In order to understand the potential cause in the shaping of MM-InDel generation across the whole genome, the marker densities of both single InDels and SNPs were analyzed in the same scale as the MM-InDels (Figure 3B), and the average recombination rate and GC content were also calculated for 100-kb bins (Figures 3C,D). The relationship between the generation of MM-InDels and the presence of InDels and SNPs, recombination rate, and GC content was investigated (Figure 4A). The results showed a moderate correlation between the distribution of MM-InDels and the presence of InDels and SNPs (r = 0.24 and 0.29, p < 0.0001), while the recombination rate and GC content demonstrated a weak correlation with MM-InDel distribution (r = 0.10 and 0.11, p < 0.0001).

FIGURE 4

FIGURE 4. Relationship between the occurrence of MM-InDel markers with random sequences and different genomic factors. (A) Correlation analysis between the density of MM-InDels with random sequences and genomic factors such as the density of SNPs, the density of InDels, GC contents [GC (%)], and recombination rates (Rc). The average value for 100-kb bins is utilized. p-values were all <0.0001. (B–E) Correlation of MM-InDels harboring random sequences with the density distribution of InDels (B), SNPs (C), GC content (D), and recombination rate (E).

Additionally, each potential factor was further inspected within different groups of MM-InDel densities per 100 kb on autosomes. As shown in Figures 4B–E, the average density of InDels and SNPs along with the recombination rate and GC content appeared relatively lower at regions with the absence of MM-InDels. In contrast, in those regions that contained 1–3 or >3 MM-InDels, an increase of the average magnitude could be observed. Overall, there might be a potential causal effect between the shaping of MM-InDels with random sequences and other genetic markers, including InDels and SNPs, while higher recombination rate and GC content might be favorable for the formation of MM-InDels.
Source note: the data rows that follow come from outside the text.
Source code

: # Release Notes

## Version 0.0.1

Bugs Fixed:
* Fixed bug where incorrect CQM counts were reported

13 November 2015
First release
3.4 Characteristics of MM-InDel Markers Among Different Populations

The allelic frequency of MM-InDels was investigated in different populations. In a total of 9,974 MM-InDels, the average frequency of the most observed alleles ranged from 0.67 to 0.74 for multi-allelic InDels (Figure 5A) and from 0.71 to 0.78 for multi-InDels (Figure 5B) among all populations. For the second most common alleles, the average frequency ranged from 0.20 to 0.22 for multi-allelic InDels and from 0.17 to 0.20 for multi-InDels. Similar distribution patterns of the average allelic frequencies of multi-allelic InDels and multi-InDels could be observed in different populations (Figures 5A,B). The African population presented the highest average frequency of the third and more infrequent alleles, while the East Asian population showed the opposite pattern for multi-allelic InDels and multi-InDels.

FIGURE 5

FIGURE 5. Distribution of MM-InDel markers in worldwide populations. (A,B) Allele frequency distributions of multi-allelic InDels with random sequences (A) and multi-InDels with random sequences (B) among the African ancestry population (AFR), American ancestry population (AMR), European ancestry population (EUR), East Asian ancestry population (EAS), and South Asian ancestry population (SAS). Alleles were sorted in a descending order by frequency at each marker in the total population. (C,D) Venn diagram showing the distributions of multi-allelic InDels with random sequences (C) and multi-InDels with random sequences (D) in different population cohorts. The overlapping region indicates the number of MM-InDels with three or more alleles. The pie plot indicates the proportions of MM-InDels with entire alleles (blue) or with loss/birth of alleles (red) in the populations.

The allele prevalence of MM-InDels was subsequently inspected among worldwide populations. As shown in Figures 5C,D, 1,308 multi-allelic InDel markers and 1,519 multi-InDel markers commonly presented multiple alleles in all five populations. Among these sites, 999 multi-allelic InDels (76.38%) and 1,063 multi-InDels (69.98%) exhibited entire alleles in all five populations, although the allelic frequencies appeared different in these five populations, which implies an ancient formation of these MM-InDels. In contrast, the loss or birth of alleles in these five populations occurred at multi-allelic InDels (23.62%) and multi-InDels (30.02%), which could imply a population differentiation. Furthermore, single population-specific alleles were observed at 819 multi-allelic InDels (22.76%) and 2,025 multi-InDels (31.76%), with the African population-specific ones accounting for 19.56% at multi-allelic InDels and 27.80% at multi-InDels.

4 Discussion

A total of 9,974 MM-InDels with random DNA sequences of insertion or deletion were filtered, and the occurrence of MM-InDels with random sequences was further characterized. In fact, there should be much more MM-InDels with random DNA sequences that can be observed when lowering the filtering threshold of allele frequency. For the generation of MM-InDels with random sequences, the more frequent presence of adjacent InDels was observed within 20 bp (Figure 2A), while most InDels within multi-InDel markers were also under 20 bp (95.16%). In fact, the enrichment of neighboring polymorphisms has been reported in the human genome (Hodgkinson and Eyre-Walker, 2010), which is in line with our observation. A correlation of the separate mutational events forming MM-InDels might be assumed in a closer distance with shorter mutational sequence lengths.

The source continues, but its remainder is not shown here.